• THE DATA:
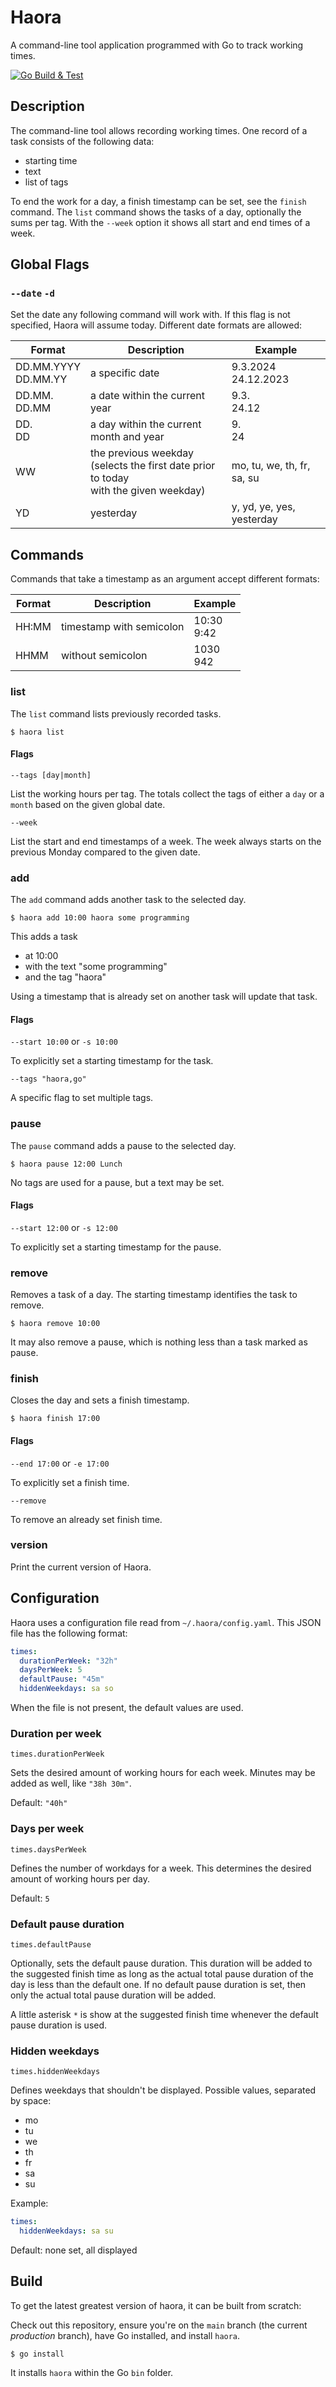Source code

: # Haora

A command-line tool application programmed with Go to track working times.

[![Go Build & Test](https://github.com/drademann/haora/actions/workflows/go.yml/badge.svg?branch=main)](https://github.com/drademann/haora/actions/workflows/go.yml)

## Description

The command-line tool allows recording working times.
One record of a task consists of the following data:

- starting time
- text
- list of tags

To end the work for a day, a finish timestamp can be set, see the `finish` command.
The `list` command shows the tasks of a day, optionally the sums per tag.
With the `--week` option it shows all start and end times of a week.

## Global Flags

### `--date` `-d`

Set the date any following command will work with.
If this flag is not specified, Haora will assume today.
Different date formats are allowed:

| Format                  | Description                                                                                | Example                    |
|-------------------------|--------------------------------------------------------------------------------------------|----------------------------|
| DD.MM.YYYY<br/>DD.MM.YY | a specific date                                                                            | 9.3.2024<br/>24.12.2023    |
| DD.MM.<br/>DD.MM        | a date within the current year                                                             | 9.3.<br/>24.12             |
| DD.<br/>DD              | a day within the current month and year                                                    | 9.<br/>24                  |
| WW                      | the previous weekday<br>(selects the first date prior to today<br/>with the given weekday) | mo, tu, we, th, fr, sa, su |
| YD                      | yesterday                                                                                  | y, yd, ye, yes, yesterday  |

## Commands

Commands that take a timestamp as an argument accept different formats:

| Format | Description              | Example        |
|--------|--------------------------|----------------|
| HH:MM  | timestamp with semicolon | 10:30<br/>9:42 |
| HHMM   | without semicolon        | 1030<br/>942   |

### list

The `list` command lists previously recorded tasks.

```shell
$ haora list
```

#### Flags

`--tags [day|month]`

List the working hours per tag.
The totals collect the tags of either a `day` or a `month` based on the given global date.

`--week`

List the start and end timestamps of a week.
The week always starts on the previous Monday compared to the given date.

### add

The `add` command adds another task to the selected day.

```shell
$ haora add 10:00 haora some programming
```

This adds a task

- at 10:00
- with the text "some programming"
- and the tag "haora"

Using a timestamp that is already set on another task will update that task.

#### Flags

`--start 10:00` or `-s 10:00`

To explicitly set a starting timestamp for the task.

`--tags "haora,go"`

A specific flag to set multiple tags.

### pause

The `pause` command adds a pause to the selected day.

```shell
$ haora pause 12:00 Lunch
```

No tags are used for a pause, but a text may be set.

#### Flags

`--start 12:00` or `-s 12:00`

To explicitly set a starting timestamp for the pause.

### remove

Removes a task of a day. The starting timestamp identifies the task to remove.

```shell
$ haora remove 10:00
```

It may also remove a pause, which is nothing less than a task marked as pause.

### finish

Closes the day and sets a finish timestamp.

```shell
$ haora finish 17:00
```

#### Flags

`--end 17:00` or `-e 17:00`

To explicitly set a finish time.

`--remove`

To remove an already set finish time.

### version

Print the current version of Haora.

## Configuration

Haora uses a configuration file read from `~/.haora/config.yaml`.
This JSON file has the following format:

```yaml
times:
  durationPerWeek: "32h"
  daysPerWeek: 5
  defaultPause: "45m"
  hiddenWeekdays: sa so
```

When the file is not present, the default values are used.

### Duration per week

`times.durationPerWeek`

Sets the desired amount of working hours for each week.
Minutes may be added as well, like `"38h 30m"`.

Default: `"40h"`

### Days per week

`times.daysPerWeek`

Defines the number of workdays for a week.
This determines the desired amount of working hours per day.

Default: `5`

### Default pause duration

`times.defaultPause`

Optionally, sets the default pause duration.
This duration will be added to the suggested finish time as long
as the actual total pause duration of the day is less than the default one.
If no default pause duration is set, then only the actual total pause duration will be added.

A little asterisk `*` is show at the suggested finish time
whenever the default pause duration is used.

### Hidden weekdays

`times.hiddenWeekdays`

Defines weekdays that shouldn't be displayed.
Possible values, separated by space:

- mo
- tu
- we
- th
- fr
- sa
- su

Example:

```yaml
times:
  hiddenWeekdays: sa su
```

Default: none set, all displayed

## Build

To get the latest greatest version of haora, it can be built from scratch:

Check out this repository, ensure you're on the `main` branch (the current _production_ branch),
have Go installed, and install `haora`.

```shell
$ go install
```

It installs `haora` within the Go `bin` folder.
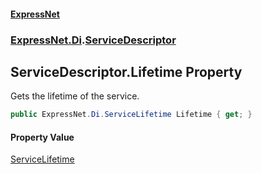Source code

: #### [ExpressNet](ExpressNet.md 'ExpressNet')
### [ExpressNet.Di](ExpressNet.Di.md 'ExpressNet.Di').[ServiceDescriptor](ExpressNet.Di.ServiceDescriptor.md 'ExpressNet.Di.ServiceDescriptor')

## ServiceDescriptor.Lifetime Property

Gets the lifetime of the service.

```csharp
public ExpressNet.Di.ServiceLifetime Lifetime { get; }
```

#### Property Value
[ServiceLifetime](ExpressNet.Di.ServiceLifetime.md 'ExpressNet.Di.ServiceLifetime')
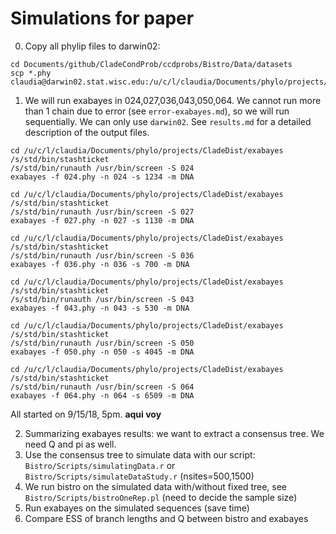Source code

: # Simulations for paper 

0. Copy all phylip files to darwin02:
```shell
cd Documents/github/CladeCondProb/ccdprobs/Bistro/Data/datasets
scp *.phy claudia@darwin02.stat.wisc.edu:/u/c/l/claudia/Documents/phylo/projects/CladeDist/exabayes
```


1. We will run exabayes in 024,027,036,043,050,064. We cannot run more than 1 chain due to error (see `error-exabayes.md`), so we will run sequentially. We can only use `darwin02`. See `results.md` for a detailed description of the output files.

```shell
cd /u/c/l/claudia/Documents/phylo/projects/CladeDist/exabayes
/s/std/bin/stashticket 
/s/std/bin/runauth /usr/bin/screen -S 024
exabayes -f 024.phy -n 024 -s 1234 -m DNA
```
```shell
cd /u/c/l/claudia/Documents/phylo/projects/CladeDist/exabayes
/s/std/bin/stashticket 
/s/std/bin/runauth /usr/bin/screen -S 027
exabayes -f 027.phy -n 027 -s 1130 -m DNA
```
```shell
cd /u/c/l/claudia/Documents/phylo/projects/CladeDist/exabayes
/s/std/bin/stashticket 
/s/std/bin/runauth /usr/bin/screen -S 036
exabayes -f 036.phy -n 036 -s 700 -m DNA
```
```shell
cd /u/c/l/claudia/Documents/phylo/projects/CladeDist/exabayes
/s/std/bin/stashticket 
/s/std/bin/runauth /usr/bin/screen -S 043
exabayes -f 043.phy -n 043 -s 530 -m DNA
```
```shell
cd /u/c/l/claudia/Documents/phylo/projects/CladeDist/exabayes
/s/std/bin/stashticket 
/s/std/bin/runauth /usr/bin/screen -S 050
exabayes -f 050.phy -n 050 -s 4045 -m DNA
```
```shell
cd /u/c/l/claudia/Documents/phylo/projects/CladeDist/exabayes
/s/std/bin/stashticket 
/s/std/bin/runauth /usr/bin/screen -S 064
exabayes -f 064.phy -n 064 -s 6509 -m DNA
```
All started on 9/15/18, 5pm. **aqui voy**

2. Summarizing exabayes results: we want to extract a consensus tree. We need Q and pi as well.
3. Use the consensus tree to simulate data with our script: `Bistro/Scripts/simulatingData.r` or `Bistro/Scripts/simulateDataStudy.r` (nsites=500,1500)
4. We run bistro on the simulated data with/without fixed tree, see `Bistro/Scripts/bistroOneRep.pl` (need to decide the sample size)
5. Run exabayes on the simulated sequences (save time)
6. Compare ESS of branch lengths and Q between bistro and exabayes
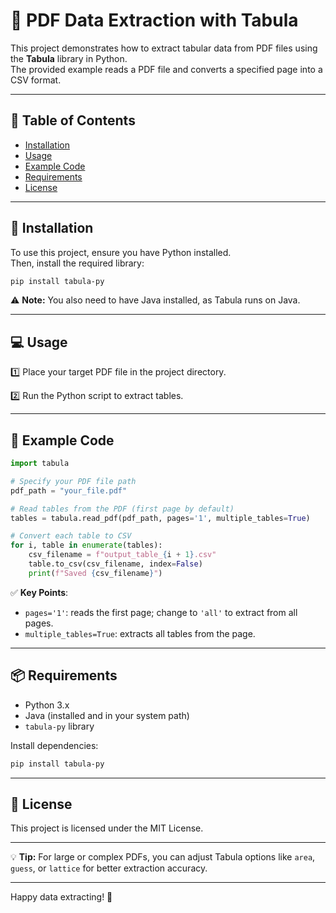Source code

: # 📄 PDF Data Extraction with Tabula

This project demonstrates how to extract tabular data from PDF files using the **Tabula** library in Python.  
The provided example reads a PDF file and converts a specified page into a CSV format.

---

## 📑 Table of Contents

- [Installation](#installation)  
- [Usage](#usage)  
- [Example Code](#example-code)  
- [Requirements](#requirements)  
- [License](#license)

---

## 🚀 Installation

To use this project, ensure you have Python installed.  
Then, install the required library:

```bash
pip install tabula-py
```

⚠ **Note:** You also need to have Java installed, as Tabula runs on Java.

---

## 💻 Usage

1️⃣ Place your target PDF file in the project directory.  

2️⃣ Run the Python script to extract tables.

---

## 📂 Example Code

```python
import tabula

# Specify your PDF file path
pdf_path = "your_file.pdf"

# Read tables from the PDF (first page by default)
tables = tabula.read_pdf(pdf_path, pages='1', multiple_tables=True)

# Convert each table to CSV
for i, table in enumerate(tables):
    csv_filename = f"output_table_{i + 1}.csv"
    table.to_csv(csv_filename, index=False)
    print(f"Saved {csv_filename}")
```

✅ **Key Points**:
- `pages='1'`: reads the first page; change to `'all'` to extract from all pages.
- `multiple_tables=True`: extracts all tables from the page.

---

## 📦 Requirements

- Python 3.x  
- Java (installed and in your system path)  
- `tabula-py` library

Install dependencies:

```bash
pip install tabula-py
```

---

## 📝 License

This project is licensed under the MIT License.

---

💡 **Tip:** For large or complex PDFs, you can adjust Tabula options like `area`, `guess`, or `lattice` for better extraction accuracy.

---

Happy data extracting! 🚀
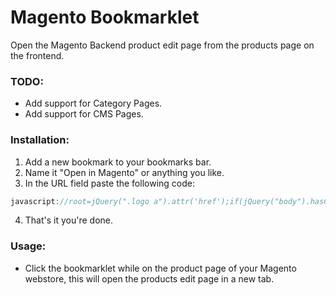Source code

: # Magento Bookmarklet
Open the Magento Backend product edit page from the products page on the frontend.

### TODO:
 - Add support for Category Pages.
 - Add support for CMS Pages.

### Installation:

1. Add a new bookmark to your bookmarks bar.
2. Name it "Open in Magento" or anything you like.
3. In the URL field paste the following code:
```javascript
javascript://root=jQuery(".logo a").attr('href');if(jQuery("body").hasClass("catalog-product-view")){id=jQuery(".no-display input").val();window.open(root+"index.php/admin/catalog_product/edit/id/"+id,"_blank");}else if(jQuery("body").hasClass("catalog-category-view")){alert("Edit Category is not supported yet!");}else{alert("This page is not supported yet!");}
```
4. That's it you're done.

### Usage:
 - Click the bookmarklet while on the product page of your Magento webstore, this will open the products edit page in a new tab.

• INSTRUCTIONS TO FOLLOW:
Everything from the first line of the entries through the line containing "Set the date" is to be transcribed exactly; the pictures are not.

• ANSWER FOR THIS EXERCISE:
Source code

: # Haora

A command-line tool application programmed with Go to track working times.

[![Go Build & Test](https://github.com/drademann/haora/actions/workflows/go.yml/badge.svg?branch=main)](https://github.com/drademann/haora/actions/workflows/go.yml)

## Description

The command-line tool allows recording working times.
One record of a task consists of the following data:

- starting time
- text
- list of tags

To end the work for a day, a finish timestamp can be set, see the `finish` command.
The `list` command shows the tasks of a day, optionally the sums per tag.
With the `--week` option it shows all start and end times of a week.

## Global Flags

### `--date` `-d`

Set the date any following command will work with.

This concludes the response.